O especialista lista as técnicas que geralmente são usadas:

  • Injeção de gordura própria. Bons resultados são geralmente obtidos, embora pequenos nódulos ou deformidades possam permanecer.

  • O ácido hialurônico, que geralmente é usado para engrossar a glande, oferece bons resultados.

  • Retalhos dermo-gordurosos. Alcançam aumentos de 2 a 5 cm, mas com maior índice de complicações.

  • Aumento do tamanho dos corpos cavernosos com veias próprias ou algum material sintético. É usado em casos graves, podendo até ser acrescentada uma prótese peniana inflável, embora o médico indique que “essa possibilidade costuma ser relegada a reconstruções complexas”.

Em suma, o aumento do pênis por meio de técnicas estéticas oferece os seguintes resultados:

  • Alongamento de 1 ou 2 cm2,5 cm de espessamento em média.

Além disso, o Dr.

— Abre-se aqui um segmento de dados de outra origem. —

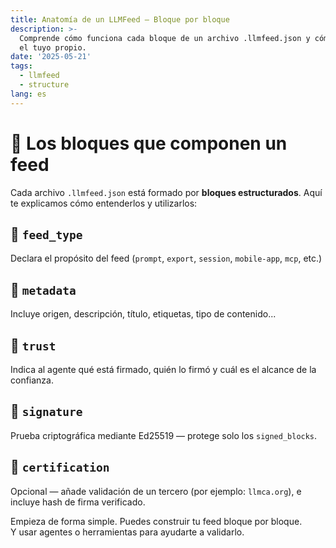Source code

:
 ```yaml
---
title: Anatomía de un LLMFeed — Bloque por bloque
description: >-
  Comprende cómo funciona cada bloque de un archivo .llmfeed.json y cómo diseñar
  el tuyo propio.
date: '2025-05-21'
tags:
  - llmfeed
  - structure
lang: es
---
```


# 🧱 Los bloques que componen un feed

Cada archivo `.llmfeed.json` está formado por **bloques estructurados**. Aquí te explicamos cómo entenderlos y utilizarlos:

## 🔹 `feed_type`
Declara el propósito del feed (`prompt`, `export`, `session`, `mobile-app`, `mcp`, etc.)

## 🔹 `metadata`
Incluye origen, descripción, título, etiquetas, tipo de contenido...

## 🔹 `trust`
Indica al agente qué está firmado, quién lo firmó y cuál es el alcance de la confianza.

## 🔹 `signature`
Prueba criptográfica mediante Ed25519 — protege solo los `signed_blocks`.

## 🔹 `certification`
Opcional — añade validación de un tercero (por ejemplo: `llmca.org`), e incluye hash de firma verificado.

Empieza de forma simple. Puedes construir tu feed bloque por bloque.  
Y usar agentes o herramientas para ayudarte a validarlo.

Cambronero insiste na necessidade de avaliar os fatores psicológicos antes de tomar qualquer decisão ou, é claro, planejar a cirurgia.

O pênis precisa de mais do que testosterona

Aumentar o pênis

A masculinização no feto humano não é apenas o resultado da testosterona produzida pelos testículos.

Um novo estudo publicado na PLOS Biology confirma que o desenvolvimento fetal do pênis também requer outros hormônios, como a androsterona, produzida pela placenta e outros órgãos.

Além do papel da testosterona, pesquisadores europeus identificaram pela primeira vez os detalhes de um processo biológico “alternativo” que é necessário para desenvolver a genitália masculina em um feto.

As descobertas, publicadas na revista PLOS Biology, também lançam mais luz sobre as razões pelas quais os bebês nascem com testículos que não desceram, malformações penianas e outras anormalidades da genitália externa masculina.

Durante o desenvolvimento do feto masculino, os testículos liberam testosterona, um hormônio esteróide produzido pelos testículos que é convertido em 5α-di-hidrotestosterona (algo como uma ‘supertestosterona’ chamada DHT), que garante a formação de um pênis em vez de um clitóris feminino.

Este novo trabalho, liderado por cientistas das Universidades de Aberdeen (Reino Unido) e Glasgow (Escócia), mostra pela primeira vez que a placenta e a glândula adrenal também estão envolvidas na criação da referida “supertestosterona”.

Os resultados revelam um caminho até então desconhecido de masculinização da genitália externa que pode explicar porque a disfunção placentária está associada a distúrbios do desenvolvimento genital masculino.

Ambos os processos devem ocorrer com sucesso para garantir que a genitália masculina se desenvolva normalmente.

“Existem duas maneiras de produzir DHT: por meio da testosterona nos testículos e por meio de um conjunto diferente de hormônios produzidos por outros órgãos, incluindo a glândula adrenal fetal e a placenta”, explica Michelle Bellingham, da Universidade de Glasgow.

“Em humanos, ambas as rotas devem funcionar corretamente para que um feto masculino se transforme em um bebê do sexo masculino. Sabemos que os fetos do sexo masculino com mau funcionamento da placenta têm muito mais probabilidade de nascer com testículos que não desceram ou pênis malformados. Agora entendemos o porquê ”, acrescenta.